"A generalization of the Bradley-Terry model for draws in chess"

JEBO-D-20-00916

Referee Report


The referee's comments are preceded by a chevron (">") and my response
is included inline.  I have changed line-breaks in the interests of
clarity.

Overall Response

I am delighted that this insightful referee "gets" the manuscript.
The referee makes a number of observations and suggestions, all of
which I agree with, and I have made changes to the submission in
response, colour coded for ease of reference.  I have tried very hard
to preserve the brevity and pleasing structure that the referee
explicitly notes.  In short, the revised manuscript is a stronger,
better argued, and more widely applicable document and I commend it to
you.


Software implementation note

In the interests of full disclosure, I have made a significant change
to the C++ back end of the hyper2 package:

https://github.com/RobinHankin/hyper2/commit/d9d16c45daa752d4687446d7df9805439f461451#diff-25d902c24283ab8cfbac54dfa101ad31


The hyper2 package now uses player names as keys in the STL map class,
rather than integers.  The change is a conceptual streamlining which
results in simplified R idiom for a number of cases, but does not
change the mathematical basis of the software or alter any numerical
results.


Detailed responses


> This paper develops extensions to the Bradley-Terry model appropriate
> to Bernoulli trials so that the model can accommodate the
> chess-specific needs of draws and the first-mover advantage possessed
> by White.  The author takes this extended model to various sets of
> exclusively game-level outcomes and estimates time-invariant player
> strengths as well as the importance of draws and first-mover
> advantage.  After estimating common parameters for draws and
> first-mover advantage, the author allows for (time-invariant)
> player-specific parameters on these margins.  The paper then concludes
> by considering distinct draw parameters for Soviet and non-Soviet
> players.  Using data from the top chess events of 1962 and 1963, the
> author determines that Soviet players draw more frequently against
> each other than in other game scenarios.
> 
> The paper does a nice job of clearly laying out the various reified
> "monsters" that extend the original Bradley-Terry model to accommodate
> chess.  This framework is plausible and intuitive.  I also appreciated
> the paper's brevity in making its point. The allowance for
> playerspecific tendencies to draw or to gain excess-advantage from
> moving first also strikes me as an innovation to the literature.
> Lastly, the paper is well-written and a fun read.
> 
> 
> My comments on the rest of the paper are detailed below by decreasing
> importance.
> 
> 1) The author never properly explores the paper's identification
> strategy.  As I read it, the identifying assumption, besides the
> functional form assumption, is that player strengths are constant over
> the duration of the considered data. This seems highly plausible
> within a specific event (e.g., the Candidates tournament of 1963, the
> Interzonals of 1962), but much less so with the Anand-Karpov-Kasparov
> example.  The author does not specify the timespan over which these
> 365 games were played, but I imagine that the timespan must exceed 10
> years.  To the extent that all players have matured to full strength
> and none have yet begun to decline, this assumption would be benign,
> but it should be supported.


An excellent observation.  In the chess world the pre-eminent strength
measure would be the Elo rating in which the winning player takes
points from the loser based on the pre-match Elo rating difference.
Elo exhibits an emergent phenomenon in which sudden changes of ability
are not reflected instantly but have an exponentially damped response.

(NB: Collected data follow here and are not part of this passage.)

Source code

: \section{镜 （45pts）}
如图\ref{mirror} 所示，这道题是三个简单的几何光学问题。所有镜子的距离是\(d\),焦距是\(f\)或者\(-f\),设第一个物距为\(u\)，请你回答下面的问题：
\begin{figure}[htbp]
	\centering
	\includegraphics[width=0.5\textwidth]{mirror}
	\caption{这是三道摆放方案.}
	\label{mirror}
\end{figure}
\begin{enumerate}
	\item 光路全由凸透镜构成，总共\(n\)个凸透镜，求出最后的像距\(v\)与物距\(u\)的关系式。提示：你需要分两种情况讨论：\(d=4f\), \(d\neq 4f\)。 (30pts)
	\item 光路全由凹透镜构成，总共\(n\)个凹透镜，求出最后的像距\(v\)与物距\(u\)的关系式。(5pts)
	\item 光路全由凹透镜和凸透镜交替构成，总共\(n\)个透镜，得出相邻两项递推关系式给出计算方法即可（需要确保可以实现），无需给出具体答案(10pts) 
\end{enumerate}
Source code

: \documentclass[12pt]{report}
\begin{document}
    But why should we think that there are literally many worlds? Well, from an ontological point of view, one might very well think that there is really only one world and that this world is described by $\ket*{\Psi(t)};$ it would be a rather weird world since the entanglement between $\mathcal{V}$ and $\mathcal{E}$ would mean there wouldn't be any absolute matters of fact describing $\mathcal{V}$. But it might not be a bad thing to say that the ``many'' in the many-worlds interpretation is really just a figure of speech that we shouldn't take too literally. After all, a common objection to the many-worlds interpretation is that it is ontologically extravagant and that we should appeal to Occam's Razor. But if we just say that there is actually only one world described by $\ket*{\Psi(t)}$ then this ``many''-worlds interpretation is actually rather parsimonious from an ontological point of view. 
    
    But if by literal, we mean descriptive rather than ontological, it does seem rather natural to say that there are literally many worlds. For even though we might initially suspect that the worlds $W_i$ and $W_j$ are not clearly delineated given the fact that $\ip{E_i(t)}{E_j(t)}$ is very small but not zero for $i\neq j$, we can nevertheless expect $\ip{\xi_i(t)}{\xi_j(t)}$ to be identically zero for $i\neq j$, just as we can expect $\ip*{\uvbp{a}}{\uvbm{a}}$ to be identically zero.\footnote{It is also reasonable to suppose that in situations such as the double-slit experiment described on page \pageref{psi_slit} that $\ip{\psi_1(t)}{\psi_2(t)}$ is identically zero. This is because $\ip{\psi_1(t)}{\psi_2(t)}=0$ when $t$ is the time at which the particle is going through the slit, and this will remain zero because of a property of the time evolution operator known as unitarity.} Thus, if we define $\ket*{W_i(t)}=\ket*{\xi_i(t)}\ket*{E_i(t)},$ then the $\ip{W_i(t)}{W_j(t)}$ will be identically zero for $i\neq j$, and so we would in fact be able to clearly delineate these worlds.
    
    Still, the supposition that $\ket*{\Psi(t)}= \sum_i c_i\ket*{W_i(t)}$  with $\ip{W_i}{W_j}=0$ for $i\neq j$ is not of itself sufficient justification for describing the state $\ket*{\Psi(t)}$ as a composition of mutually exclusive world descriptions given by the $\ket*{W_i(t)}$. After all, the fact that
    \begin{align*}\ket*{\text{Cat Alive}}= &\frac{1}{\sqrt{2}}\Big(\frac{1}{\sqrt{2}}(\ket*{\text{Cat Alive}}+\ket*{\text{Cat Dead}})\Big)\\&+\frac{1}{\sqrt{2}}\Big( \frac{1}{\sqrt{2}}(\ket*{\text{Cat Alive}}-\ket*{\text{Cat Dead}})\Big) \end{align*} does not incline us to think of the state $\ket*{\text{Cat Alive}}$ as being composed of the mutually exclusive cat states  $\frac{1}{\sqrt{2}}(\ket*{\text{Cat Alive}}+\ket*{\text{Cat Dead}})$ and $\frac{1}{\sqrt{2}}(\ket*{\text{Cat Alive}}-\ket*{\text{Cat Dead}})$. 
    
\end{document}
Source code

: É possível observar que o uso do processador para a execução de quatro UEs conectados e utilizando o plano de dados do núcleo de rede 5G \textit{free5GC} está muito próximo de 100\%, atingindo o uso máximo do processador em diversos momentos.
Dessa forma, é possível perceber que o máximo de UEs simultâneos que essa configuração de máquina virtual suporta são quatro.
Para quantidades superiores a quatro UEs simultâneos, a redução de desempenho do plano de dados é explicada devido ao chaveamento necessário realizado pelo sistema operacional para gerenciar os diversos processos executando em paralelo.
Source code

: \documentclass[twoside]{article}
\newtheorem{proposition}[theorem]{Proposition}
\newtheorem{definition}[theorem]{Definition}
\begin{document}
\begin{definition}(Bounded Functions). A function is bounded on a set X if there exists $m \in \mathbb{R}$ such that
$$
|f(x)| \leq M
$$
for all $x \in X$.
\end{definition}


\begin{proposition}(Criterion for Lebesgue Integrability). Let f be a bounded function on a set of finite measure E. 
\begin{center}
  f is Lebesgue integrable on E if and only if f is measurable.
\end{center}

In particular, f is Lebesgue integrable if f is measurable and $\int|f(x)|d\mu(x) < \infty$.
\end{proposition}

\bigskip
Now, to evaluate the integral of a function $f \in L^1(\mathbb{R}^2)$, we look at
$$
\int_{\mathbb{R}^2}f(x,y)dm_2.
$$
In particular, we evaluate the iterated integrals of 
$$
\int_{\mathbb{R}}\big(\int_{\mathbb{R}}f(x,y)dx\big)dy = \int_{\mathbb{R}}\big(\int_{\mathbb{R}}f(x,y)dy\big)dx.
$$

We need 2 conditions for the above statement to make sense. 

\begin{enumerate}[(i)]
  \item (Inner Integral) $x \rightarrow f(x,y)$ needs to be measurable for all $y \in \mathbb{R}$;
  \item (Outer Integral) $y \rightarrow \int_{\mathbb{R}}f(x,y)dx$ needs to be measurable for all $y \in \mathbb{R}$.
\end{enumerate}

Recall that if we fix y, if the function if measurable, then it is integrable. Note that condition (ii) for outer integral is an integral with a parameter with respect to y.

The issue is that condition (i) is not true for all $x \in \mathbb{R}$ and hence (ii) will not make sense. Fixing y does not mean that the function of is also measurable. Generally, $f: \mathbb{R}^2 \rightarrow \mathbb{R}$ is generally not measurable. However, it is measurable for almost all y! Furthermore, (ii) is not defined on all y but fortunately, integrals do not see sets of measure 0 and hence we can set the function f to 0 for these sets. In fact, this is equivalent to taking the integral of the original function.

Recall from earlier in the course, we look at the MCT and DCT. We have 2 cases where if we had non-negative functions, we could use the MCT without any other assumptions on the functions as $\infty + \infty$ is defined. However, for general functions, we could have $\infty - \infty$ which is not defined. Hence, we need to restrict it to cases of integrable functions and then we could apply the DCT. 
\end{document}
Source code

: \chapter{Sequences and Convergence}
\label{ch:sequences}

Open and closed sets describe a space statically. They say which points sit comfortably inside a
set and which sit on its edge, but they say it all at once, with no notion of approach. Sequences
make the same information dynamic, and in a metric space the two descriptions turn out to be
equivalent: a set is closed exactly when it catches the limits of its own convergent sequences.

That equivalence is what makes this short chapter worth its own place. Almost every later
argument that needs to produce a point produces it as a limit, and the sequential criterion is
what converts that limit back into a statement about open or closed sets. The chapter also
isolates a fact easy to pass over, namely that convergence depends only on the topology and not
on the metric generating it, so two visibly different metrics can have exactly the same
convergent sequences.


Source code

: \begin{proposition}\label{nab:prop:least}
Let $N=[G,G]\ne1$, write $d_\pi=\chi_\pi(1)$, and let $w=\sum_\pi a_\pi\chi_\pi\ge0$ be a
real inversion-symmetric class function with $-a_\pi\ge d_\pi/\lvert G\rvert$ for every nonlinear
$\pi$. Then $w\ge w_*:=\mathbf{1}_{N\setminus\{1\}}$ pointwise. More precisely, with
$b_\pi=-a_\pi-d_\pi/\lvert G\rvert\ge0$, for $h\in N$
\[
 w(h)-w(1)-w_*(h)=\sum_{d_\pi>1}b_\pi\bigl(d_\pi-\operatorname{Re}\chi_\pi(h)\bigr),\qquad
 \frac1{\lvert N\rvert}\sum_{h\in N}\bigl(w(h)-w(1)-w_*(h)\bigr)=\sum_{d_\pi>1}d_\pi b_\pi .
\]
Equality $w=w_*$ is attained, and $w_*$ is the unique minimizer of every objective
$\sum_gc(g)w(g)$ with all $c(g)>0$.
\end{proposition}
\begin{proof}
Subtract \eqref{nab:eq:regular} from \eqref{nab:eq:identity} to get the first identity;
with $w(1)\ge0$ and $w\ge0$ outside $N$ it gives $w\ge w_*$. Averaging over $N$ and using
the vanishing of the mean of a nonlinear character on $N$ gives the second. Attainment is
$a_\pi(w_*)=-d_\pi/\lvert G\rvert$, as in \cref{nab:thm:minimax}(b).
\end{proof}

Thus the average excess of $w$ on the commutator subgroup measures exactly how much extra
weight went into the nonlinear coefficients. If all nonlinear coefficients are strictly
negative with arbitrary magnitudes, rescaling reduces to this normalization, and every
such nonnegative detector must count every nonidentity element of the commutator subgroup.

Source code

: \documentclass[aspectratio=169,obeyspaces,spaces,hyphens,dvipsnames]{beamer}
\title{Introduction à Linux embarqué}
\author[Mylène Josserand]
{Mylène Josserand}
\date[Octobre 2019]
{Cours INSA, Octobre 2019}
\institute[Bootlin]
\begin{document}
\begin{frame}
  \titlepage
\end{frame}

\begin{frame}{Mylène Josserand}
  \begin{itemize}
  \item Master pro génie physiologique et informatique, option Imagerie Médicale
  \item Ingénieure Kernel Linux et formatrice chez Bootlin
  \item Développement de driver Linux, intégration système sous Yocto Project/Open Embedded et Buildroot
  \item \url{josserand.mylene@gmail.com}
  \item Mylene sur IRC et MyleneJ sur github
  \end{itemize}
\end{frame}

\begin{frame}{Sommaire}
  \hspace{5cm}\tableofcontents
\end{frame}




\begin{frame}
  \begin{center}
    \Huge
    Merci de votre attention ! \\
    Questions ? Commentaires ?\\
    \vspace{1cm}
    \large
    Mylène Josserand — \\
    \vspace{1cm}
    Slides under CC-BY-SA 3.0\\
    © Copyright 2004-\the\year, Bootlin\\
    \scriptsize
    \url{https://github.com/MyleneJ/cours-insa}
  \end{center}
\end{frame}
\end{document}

My view is that this damping feature is sometimes desirable (old games
are surely less informative than more recent ones) but uncontrolled in
the sense that the time-constant is not explicit or controllable.
Also, the Elo system uses an arbitrary points system with arbitrary
cut-offs [as opposed to the objective Bradley-Terry system] and has
the undesirable feature that changing the points system or the
cut-offs will change players' Elo ratings even if their playing
performance is unchanged.

But frankly I don't want to open the can of worms that would be
comparison between Elo and Bradley-Terry.  I had a protracted argument
on this issue with a chess enthusiast; let us say the discussion was
intense and robust.  The problem is that Elo was designed specifically
to downweight old data and this downweighting is what users of such
metrics want.  Unfortunately, what my correspondent wanted from
Bradley-Terry strengths was pretty much Elo with all its
arbitrariness: a somewhat circular position.

> 
> Precise estimation will hinge on a large number of games, but this
> will be in tension with the assumption of time-invariant
> player-strengths.  The author should explore this tension.
> 

I am in total agreement with this observation.  My thinking on this
issue has been strongly affected by my recent work applying
Bradley-Terry to Formula 1 motor racing [I have a manuscript under
review at JQAS].  In F1, drivers generally start their careers as weak
competitors, become stronger with experience, and finally become
uncompetitive due to age [although frankly Lewis Hamilton at 35yo
seems to buck this general trend, as recent events in Tuscany would
indicate].  I would suggest that chess players have a similar career
arc, although Formula 1 Teams typically take a dim view of
underperforming drivers---whom they rapidly and unceremonially drop.
The career arc for these competitors would have a truncated right hand
side, unlike chess players who typically decline gradually over
decades [although I would observe that Kasparov's current FIDE rating
of 2812 is not that much less than his peak of 2851].

Specifically, the dataset in question stretches from 1981 to 2017, a
very wide range.  Generalized Bradley-Terry, together with reified
entities, is capable of handling strengths varying over a career: one
would introduce a "mid-career monster", or perhaps an "experience
monster".  I would add here that monsters' strengths are inherently
positive, so one could deal with waning strength with age by
introducing a "youth monster" who helps younger players.  But such
analysis is, I would suggest, firmly in the category of further work
(although the revision does address a time-dependent component in the
form of a "rest monster").  I have added a discussion of the
identification issue to the manuscript (RED), in two parts: firstly
when introducing the dataset, and secondly under Further Work.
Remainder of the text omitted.